===== Dataset excerpts =====

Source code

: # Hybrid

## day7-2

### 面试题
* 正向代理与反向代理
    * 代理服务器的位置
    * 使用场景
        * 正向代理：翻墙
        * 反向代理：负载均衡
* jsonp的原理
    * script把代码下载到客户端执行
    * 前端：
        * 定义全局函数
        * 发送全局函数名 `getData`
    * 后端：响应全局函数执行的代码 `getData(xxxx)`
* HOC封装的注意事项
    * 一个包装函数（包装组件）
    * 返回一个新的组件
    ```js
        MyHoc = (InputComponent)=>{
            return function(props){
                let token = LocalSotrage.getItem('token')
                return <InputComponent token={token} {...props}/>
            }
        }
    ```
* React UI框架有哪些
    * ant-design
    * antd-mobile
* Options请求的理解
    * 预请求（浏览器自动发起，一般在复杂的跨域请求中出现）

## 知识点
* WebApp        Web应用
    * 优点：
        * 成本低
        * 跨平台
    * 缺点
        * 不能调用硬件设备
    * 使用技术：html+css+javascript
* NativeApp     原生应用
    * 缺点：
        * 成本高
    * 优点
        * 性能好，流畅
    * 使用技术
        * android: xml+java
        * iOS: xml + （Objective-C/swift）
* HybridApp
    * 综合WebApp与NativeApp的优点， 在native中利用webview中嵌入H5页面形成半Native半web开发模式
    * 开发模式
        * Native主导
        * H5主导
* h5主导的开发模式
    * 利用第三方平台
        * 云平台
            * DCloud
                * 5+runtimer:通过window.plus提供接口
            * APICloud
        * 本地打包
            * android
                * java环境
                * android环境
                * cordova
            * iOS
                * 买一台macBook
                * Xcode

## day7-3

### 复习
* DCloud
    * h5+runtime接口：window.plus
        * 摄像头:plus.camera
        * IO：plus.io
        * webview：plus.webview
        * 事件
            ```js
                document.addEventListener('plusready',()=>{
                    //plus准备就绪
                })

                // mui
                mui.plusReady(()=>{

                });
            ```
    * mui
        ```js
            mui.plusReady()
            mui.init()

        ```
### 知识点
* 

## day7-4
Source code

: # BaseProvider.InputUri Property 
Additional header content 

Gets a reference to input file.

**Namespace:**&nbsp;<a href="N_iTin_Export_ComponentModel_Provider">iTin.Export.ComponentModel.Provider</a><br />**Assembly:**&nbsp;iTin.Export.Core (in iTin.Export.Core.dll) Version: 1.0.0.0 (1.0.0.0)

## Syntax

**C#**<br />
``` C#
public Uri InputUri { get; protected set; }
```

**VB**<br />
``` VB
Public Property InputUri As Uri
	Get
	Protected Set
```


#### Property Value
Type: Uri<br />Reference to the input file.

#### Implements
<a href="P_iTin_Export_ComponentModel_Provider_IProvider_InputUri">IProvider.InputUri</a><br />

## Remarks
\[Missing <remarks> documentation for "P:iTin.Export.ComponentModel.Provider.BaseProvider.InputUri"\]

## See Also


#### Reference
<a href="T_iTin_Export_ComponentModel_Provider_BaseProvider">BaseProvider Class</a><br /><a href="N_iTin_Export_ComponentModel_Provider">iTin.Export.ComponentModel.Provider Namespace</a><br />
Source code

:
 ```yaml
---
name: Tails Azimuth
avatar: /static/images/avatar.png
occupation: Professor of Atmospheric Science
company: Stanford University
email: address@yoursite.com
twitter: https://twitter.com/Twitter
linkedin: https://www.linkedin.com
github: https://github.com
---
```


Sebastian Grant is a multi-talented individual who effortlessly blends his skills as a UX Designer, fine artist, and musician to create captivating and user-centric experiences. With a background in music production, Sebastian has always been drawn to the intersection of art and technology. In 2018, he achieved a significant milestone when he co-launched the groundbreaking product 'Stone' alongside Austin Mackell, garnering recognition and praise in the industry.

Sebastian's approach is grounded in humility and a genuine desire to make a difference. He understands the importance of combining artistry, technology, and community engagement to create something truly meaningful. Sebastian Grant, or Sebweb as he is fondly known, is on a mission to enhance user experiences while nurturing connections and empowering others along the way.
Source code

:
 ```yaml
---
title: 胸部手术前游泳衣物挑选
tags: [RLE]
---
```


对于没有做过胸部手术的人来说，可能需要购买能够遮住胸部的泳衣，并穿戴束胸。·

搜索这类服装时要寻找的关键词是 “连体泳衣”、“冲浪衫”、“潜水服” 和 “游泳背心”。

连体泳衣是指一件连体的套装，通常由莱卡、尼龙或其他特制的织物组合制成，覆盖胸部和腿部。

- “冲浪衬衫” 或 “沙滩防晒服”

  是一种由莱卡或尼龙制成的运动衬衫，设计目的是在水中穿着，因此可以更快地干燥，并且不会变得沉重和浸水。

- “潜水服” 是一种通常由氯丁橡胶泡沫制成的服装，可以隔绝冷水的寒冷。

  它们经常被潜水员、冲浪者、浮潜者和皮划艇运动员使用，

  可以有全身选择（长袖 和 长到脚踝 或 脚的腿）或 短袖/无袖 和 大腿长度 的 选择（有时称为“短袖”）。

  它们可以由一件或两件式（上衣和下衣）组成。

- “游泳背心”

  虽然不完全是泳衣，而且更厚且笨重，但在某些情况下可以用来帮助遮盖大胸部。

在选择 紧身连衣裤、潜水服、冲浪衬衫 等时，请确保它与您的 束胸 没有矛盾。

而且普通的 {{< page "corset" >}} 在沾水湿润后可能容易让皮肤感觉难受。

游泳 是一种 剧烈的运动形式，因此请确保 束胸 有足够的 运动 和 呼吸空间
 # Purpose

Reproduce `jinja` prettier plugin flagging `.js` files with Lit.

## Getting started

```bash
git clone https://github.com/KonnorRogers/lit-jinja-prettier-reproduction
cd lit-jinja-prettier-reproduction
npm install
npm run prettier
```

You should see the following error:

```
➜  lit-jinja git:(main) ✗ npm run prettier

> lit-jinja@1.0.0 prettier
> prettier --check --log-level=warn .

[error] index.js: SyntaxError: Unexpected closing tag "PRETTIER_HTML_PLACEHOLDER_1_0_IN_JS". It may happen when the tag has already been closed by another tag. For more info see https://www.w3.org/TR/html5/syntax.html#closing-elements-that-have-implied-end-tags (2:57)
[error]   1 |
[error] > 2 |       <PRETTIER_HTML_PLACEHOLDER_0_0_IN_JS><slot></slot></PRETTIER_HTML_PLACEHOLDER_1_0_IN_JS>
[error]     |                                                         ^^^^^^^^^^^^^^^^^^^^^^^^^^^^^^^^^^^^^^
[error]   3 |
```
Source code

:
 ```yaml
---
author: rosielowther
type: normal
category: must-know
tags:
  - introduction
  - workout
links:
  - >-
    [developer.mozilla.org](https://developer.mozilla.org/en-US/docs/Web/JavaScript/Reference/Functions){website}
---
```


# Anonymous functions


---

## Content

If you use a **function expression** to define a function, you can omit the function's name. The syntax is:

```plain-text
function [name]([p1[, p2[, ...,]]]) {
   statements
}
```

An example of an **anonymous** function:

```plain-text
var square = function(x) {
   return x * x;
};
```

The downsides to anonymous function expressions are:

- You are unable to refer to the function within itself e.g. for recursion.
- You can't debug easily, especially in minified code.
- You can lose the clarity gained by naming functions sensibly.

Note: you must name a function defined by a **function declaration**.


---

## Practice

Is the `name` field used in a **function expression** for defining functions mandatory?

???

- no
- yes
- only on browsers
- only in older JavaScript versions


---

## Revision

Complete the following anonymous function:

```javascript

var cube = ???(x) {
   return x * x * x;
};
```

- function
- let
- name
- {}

=====

▸ Exercise instructions
Make sure every record is repeated exactly.

▸ Answer to this exercise
Source code

: # Hybrid

## day7-2

### 面试题
* 正向代理与反向代理
    * 代理服务器的位置
    * 使用场景
        * 正向代理：翻墙
        * 反向代理：负载均衡
* jsonp的原理
    * script把代码下载到客户端执行
    * 前端：
        * 定义全局函数
        * 发送全局函数名 `getData`
    * 后端：响应全局函数执行的代码 `getData(xxxx)`
* HOC封装的注意事项
    * 一个包装函数（包装组件）
    * 返回一个新的组件
    ```js
        MyHoc = (InputComponent)=>{
            return function(props){
                let token = LocalSotrage.getItem('token')
                return <InputComponent token={token} {...props}/>
            }
        }
    ```
* React UI框架有哪些
    * ant-design
    * antd-mobile
* Options请求的理解
    * 预请求（浏览器自动发起，一般在复杂的跨域请求中出现）

## 知识点
* WebApp        Web应用
    * 优点：
        * 成本低
        * 跨平台
    * 缺点
        * 不能调用硬件设备
    * 使用技术：html+css+javascript
* NativeApp     原生应用
    * 缺点：
        * 成本高
    * 优点
        * 性能好，流畅
    * 使用技术
        * android: xml+java
        * iOS: xml + （Objective-C/swift）
* HybridApp
    * 综合WebApp与NativeApp的优点， 在native中利用webview中嵌入H5页面形成半Native半web开发模式
    * 开发模式
        * Native主导
        * H5主导
* h5主导的开发模式
    * 利用第三方平台
        * 云平台
            * DCloud
                * 5+runtimer:通过window.plus提供接口
            * APICloud
        * 本地打包
            * android
                * java环境
                * android环境
                * cordova
            * iOS
                * 买一台macBook
                * Xcode

## day7-3

### 复习
* DCloud
    * h5+runtime接口：window.plus
        * 摄像头:plus.camera
        * IO：plus.io
        * webview：plus.webview
        * 事件
            ```js
                document.addEventListener('plusready',()=>{
                    //plus准备就绪
                })

                // mui
                mui.plusReady(()=>{

                });
            ```
    * mui
        ```js
            mui.plusReady()
            mui.init()

        ```
### 知识点
* 

## day7-4
Source code

: # BaseProvider.InputUri Property 
Additional header content 

Gets a reference to input file.

**Namespace:**&nbsp;<a href="N_iTin_Export_ComponentModel_Provider">iTin.Export.ComponentModel.Provider</a><br />**Assembly:**&nbsp;iTin.Export.Core (in iTin.Export.Core.dll) Version: 1.0.0.0 (1.0.0.0)

## Syntax

**C#**<br />
``` C#
public Uri InputUri { get; protected set; }
```

**VB**<br />
``` VB
Public Property InputUri As Uri
	Get
	Protected Set
```


#### Property Value
Type: Uri<br />Reference to the input file.

#### Implements
<a href="P_iTin_Export_ComponentModel_Provider_IProvider_InputUri">IProvider.InputUri</a><br />

## Remarks
\[Missing <remarks> documentation for "P:iTin.Export.ComponentModel.Provider.BaseProvider.InputUri"\]

## See Also


#### Reference
<a href="T_iTin_Export_ComponentModel_Provider_BaseProvider">BaseProvider Class</a><br /><a href="N_iTin_Export_ComponentModel_Provider">iTin.Export.ComponentModel.Provider Namespace</a><br />
Source code

:
 ```yaml
---
name: Tails Azimuth
avatar: /static/images/avatar.png
occupation: Professor of Atmospheric Science
company: Stanford University
email: address@yoursite.com
twitter: https://twitter.com/Twitter
linkedin: https://www.linkedin.com
github: https://github.com
---
```


Sebastian Grant is a multi-talented individual who effortlessly blends his skills as a UX Designer, fine artist, and musician to create captivating and user-centric experiences. With a background in music production, Sebastian has always been drawn to the intersection of art and technology. In 2018, he achieved a significant milestone when he co-launched the groundbreaking product 'Stone' alongside Austin Mackell, garnering recognition and praise in the industry.

Sebastian's approach is grounded in humility and a genuine desire to make a difference. He understands the importance of combining artistry, technology, and community engagement to create something truly meaningful. Sebastian Grant, or Sebweb as he is fondly known, is on a mission to enhance user experiences while nurturing connections and empowering others along the way.
Source code

:
 ```yaml
---
title: 胸部手术前游泳衣物挑选
tags: [RLE]
---
```


对于没有做过胸部手术的人来说，可能需要购买能够遮住胸部的泳衣，并穿戴束胸。·

搜索这类服装时要寻找的关键词是 “连体泳衣”、“冲浪衫”、“潜水服” 和 “游泳背心”。

连体泳衣是指一件连体的套装，通常由莱卡、尼龙或其他特制的织物组合制成，覆盖胸部和腿部。

- “冲浪衬衫” 或 “沙滩防晒服”

  是一种由莱卡或尼龙制成的运动衬衫，设计目的是在水中穿着，因此可以更快地干燥，并且不会变得沉重和浸水。

- “潜水服” 是一种通常由氯丁橡胶泡沫制成的服装，可以隔绝冷水的寒冷。

  它们经常被潜水员、冲浪者、浮潜者和皮划艇运动员使用，

  可以有全身选择（长袖 和 长到脚踝 或 脚的腿）或 短袖/无袖 和 大腿长度 的 选择（有时称为“短袖”）。

  它们可以由一件或两件式（上衣和下衣）组成。

- “游泳背心”

  虽然不完全是泳衣，而且更厚且笨重，但在某些情况下可以用来帮助遮盖大胸部。

在选择 紧身连衣裤、潜水服、冲浪衬衫 等时，请确保它与您的 束胸 没有矛盾。

而且普通的 {{< page "corset" >}} 在沾水湿润后可能容易让皮肤感觉难受。

游泳 是一种 剧烈的运动形式，因此请确保 束胸 有足够的 运动 和 呼吸空间
 # Purpose

Reproduce `jinja` prettier plugin flagging `.js` files with Lit.

## Getting started

```bash
git clone https://github.com/KonnorRogers/lit-jinja-prettier-reproduction
cd lit-jinja-prettier-reproduction
npm install
npm run prettier
```

You should see the following error:

```
➜  lit-jinja git:(main) ✗ npm run prettier

> lit-jinja@1.0.0 prettier
> prettier --check --log-level=warn .

[error] index.js: SyntaxError: Unexpected closing tag "PRETTIER_HTML_PLACEHOLDER_1_0_IN_JS". It may happen when the tag has already been closed by another tag. For more info see https://www.w3.org/TR/html5/syntax.html#closing-elements-that-have-implied-end-tags (2:57)
[error]   1 |
[error] > 2 |       <PRETTIER_HTML_PLACEHOLDER_0_0_IN_JS><slot></slot></PRETTIER_HTML_PLACEHOLDER_1_0_IN_JS>
[error]     |                                                         ^^^^^^^^^^^^^^^^^^^^^^^^^^^^^^^^^^^^^^
[error]   3 |
```
Source code

:
 ```yaml
---
author: rosielowther
type: normal
category: must-know
tags:
  - introduction
  - workout
links:
  - >-
    [developer.mozilla.org](https://developer.mozilla.org/en-US/docs/Web/JavaScript/Reference/Functions){website}
---
```


# Anonymous functions


---

## Content

If you use a **function expression** to define a function, you can omit the function's name. The syntax is:

```plain-text
function [name]([p1[, p2[, ...,]]]) {
   statements
}
```

An example of an **anonymous** function:

```plain-text
var square = function(x) {
   return x * x;
};
```

The downsides to anonymous function expressions are:

- You are unable to refer to the function within itself e.g. for recursion.
- You can't debug easily, especially in minified code.
- You can lose the clarity gained by naming functions sensibly.

Note: you must name a function defined by a **function declaration**.


---

## Practice

Is the `name` field used in a **function expression** for defining functions mandatory?

???

- no
- yes
- only on browsers
- only in older JavaScript versions


---

## Revision

Complete the following anonymous function:

```javascript

var cube = ???(x) {
   return x * x * x;
};
```

- function
- let
- name
- {}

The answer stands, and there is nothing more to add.